ABD'nin, terör örgütü DEAŞ'a karşı mücadelede müttefik olarak Kürt birliklerine verdiği destek, Ankara ile Washington arasındaki tartışmalı konulardan biri. Türkiye, DEAŞ'a karşı mücadelede Suriye hükümetine destek vermeyi ve binlerce DEAŞ üyesi ve ailelerinin tutulduğu cezaevlerinin güvenliğini SDG yerine sağlamayı teklif etti. Türkiye ayrıca Suriye'de örgütle mücadele etmek için Ürdün, Irak, Suriye ve Lübnan'ın da aralarında yer aldığı beşli bir mekanizma oluşturmak için çalışıyor. 

Fidan, Türk-Amerikan ilişkilerinin mükemmel olması gerektiğini belirterek, Erdoğan ve Trump'ın, eğer sorunlar varsa bunların çözülmesi gerektiği konusunda mutabakata vardıklarını söyledi.
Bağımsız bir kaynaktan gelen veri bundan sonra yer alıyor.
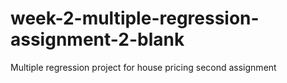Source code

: # week-2-multiple-regression-assignment-2-blank
Multiple regression project for house pricing second assignment 
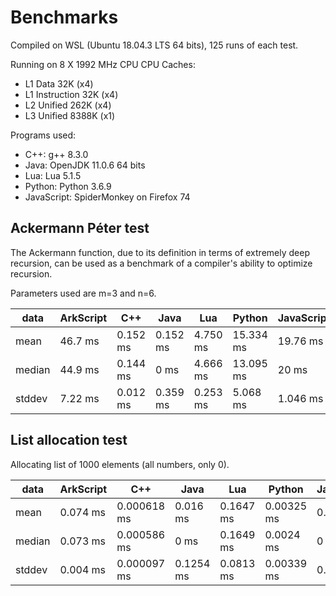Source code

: # Benchmarks

Compiled on WSL (Ubuntu 18.04.3 LTS 64 bits), 125 runs of each test.

Running on 8 X 1992 MHz CPU
CPU Caches:
* L1 Data 32K (x4)
* L1 Instruction 32K (x4)
* L2 Unified 262K (x4)
* L3 Unified 8388K (x1)

Programs used:
* C++: g++ 8.3.0
* Java: OpenJDK 11.0.6 64 bits
* Lua: Lua 5.1.5
* Python: Python 3.6.9
* JavaScript: SpiderMonkey on Firefox 74

## Ackermann Péter test

The Ackermann function, due to its definition in terms of extremely deep recursion, can be used as a benchmark of a compiler's ability to optimize recursion.

Parameters used are m=3 and n=6.

| data   | ArkScript | C++      | Java     | Lua      | Python    | JavaScript |
| ------ | --------- | -------- | -------- | -------- | --------- | ---------- |
| mean   | 46.7 ms   | 0.152 ms | 0.152 ms | 4.750 ms | 15.334 ms | 19.76 ms   |
| median | 44.9 ms   | 0.144 ms | 0 ms     | 4.666 ms | 13.095 ms | 20 ms      |
| stddev | 7.22 ms   | 0.012 ms | 0.359 ms | 0.253 ms | 5.068 ms  | 1.046 ms   |

## List allocation test

Allocating list of 1000 elements (all numbers, only 0).

| data   | ArkScript  | C++         | Java      | Lua       | Python     | JavaScript |
| ------ | ---------- | ----------- | --------- | --------- | ---------- | ---------- |
| mean   | 0.074 ms   | 0.000618 ms | 0.016 ms  | 0.1647 ms | 0.00325 ms | 0.016 ms   |
| median | 0.073 ms   | 0.000586 ms | 0 ms      | 0.1649 ms | 0.0024 ms  | 0 ms       |
| stddev | 0.004 ms   | 0.000097 ms | 0.1254 ms | 0.0813 ms | 0.00339 ms | 0.125 ms   |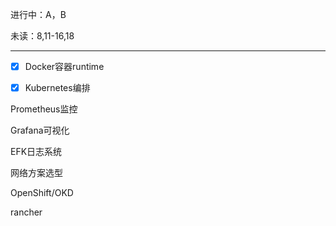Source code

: 进行中：A，B

未读：8,11-16,18

---

- [x] Docker容器runtime

- [x] Kubernetes编排

Prometheus监控

Grafana可视化

EFK日志系统

网络方案选型 



OpenShift/OKD 

rancher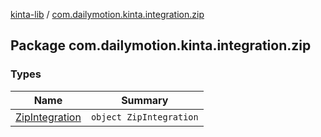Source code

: [kinta-lib](../index.md) / [com.dailymotion.kinta.integration.zip](./index.md)

## Package com.dailymotion.kinta.integration.zip

### Types

| Name | Summary |
|---|---|
| [ZipIntegration](-zip-integration/index.md) | `object ZipIntegration` |
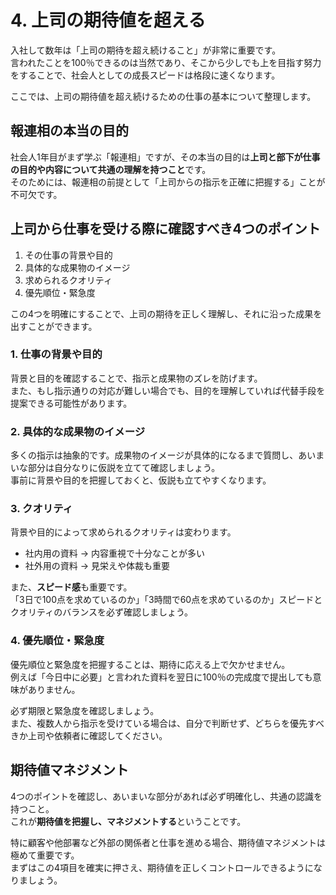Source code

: # 4. 上司の期待値を超える

入社して数年は「上司の期待を超え続けること」が非常に重要です。  
言われたことを100％できるのは当然であり、そこから少しでも上を目指す努力をすることで、社会人としての成長スピードは格段に速くなります。  

ここでは、上司の期待値を超え続けるための仕事の基本について整理します。  

## 報連相の本当の目的
社会人1年目がまず学ぶ「報連相」ですが、その本当の目的は**上司と部下が仕事の目的や内容について共通の理解を持つこと**です。  
そのためには、報連相の前提として「上司からの指示を正確に把握する」ことが不可欠です。  

## 上司から仕事を受ける際に確認すべき4つのポイント
1. その仕事の背景や目的  
2. 具体的な成果物のイメージ  
3. 求められるクオリティ  
4. 優先順位・緊急度  

この4つを明確にすることで、上司の期待を正しく理解し、それに沿った成果を出すことができます。  

### 1. 仕事の背景や目的
背景と目的を確認することで、指示と成果物のズレを防げます。  
また、もし指示通りの対応が難しい場合でも、目的を理解していれば代替手段を提案できる可能性があります。  

### 2. 具体的な成果物のイメージ
多くの指示は抽象的です。成果物のイメージが具体的になるまで質問し、あいまいな部分は自分なりに仮説を立てて確認しましょう。  
事前に背景や目的を把握しておくと、仮説も立てやすくなります。  

### 3. クオリティ
背景や目的によって求められるクオリティは変わります。  
- 社内用の資料 → 内容重視で十分なことが多い  
- 社外用の資料 → 見栄えや体裁も重要  

また、**スピード感**も重要です。  
「3日で100点を求めているのか」「3時間で60点を求めているのか」スピードとクオリティのバランスを必ず確認しましょう。  

### 4. 優先順位・緊急度
優先順位と緊急度を把握することは、期待に応える上で欠かせません。  
例えば「今日中に必要」と言われた資料を翌日に100％の完成度で提出しても意味がありません。  

必ず期限と緊急度を確認しましょう。  
また、複数人から指示を受けている場合は、自分で判断せず、どちらを優先すべきか上司や依頼者に確認してください。  

## 期待値マネジメント
4つのポイントを確認し、あいまいな部分があれば必ず明確化し、共通の認識を持つこと。  
これが**期待値を把握し、マネジメントする**ということです。  

特に顧客や他部署など外部の関係者と仕事を進める場合、期待値マネジメントは極めて重要です。  
まずはこの4項目を確実に押さえ、期待値を正しくコントロールできるようになりましょう。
Trump yönetiminin, ABD'de yıllardır görülmemiş, klasik Cumhuriyetçi yaklaşımdan daha devrimci, radikal değişimi hedefleyen bir dış politika yaklaşımı benimsediğini kaydetti.

Trump'ın politikalarının Türkiye üzerindeki olası etkilerinin Türkiye tarafından yakından takip edildiğini ve birçok alanda yankılarının neler olabileceğinin görüşüldüğünü belirtti.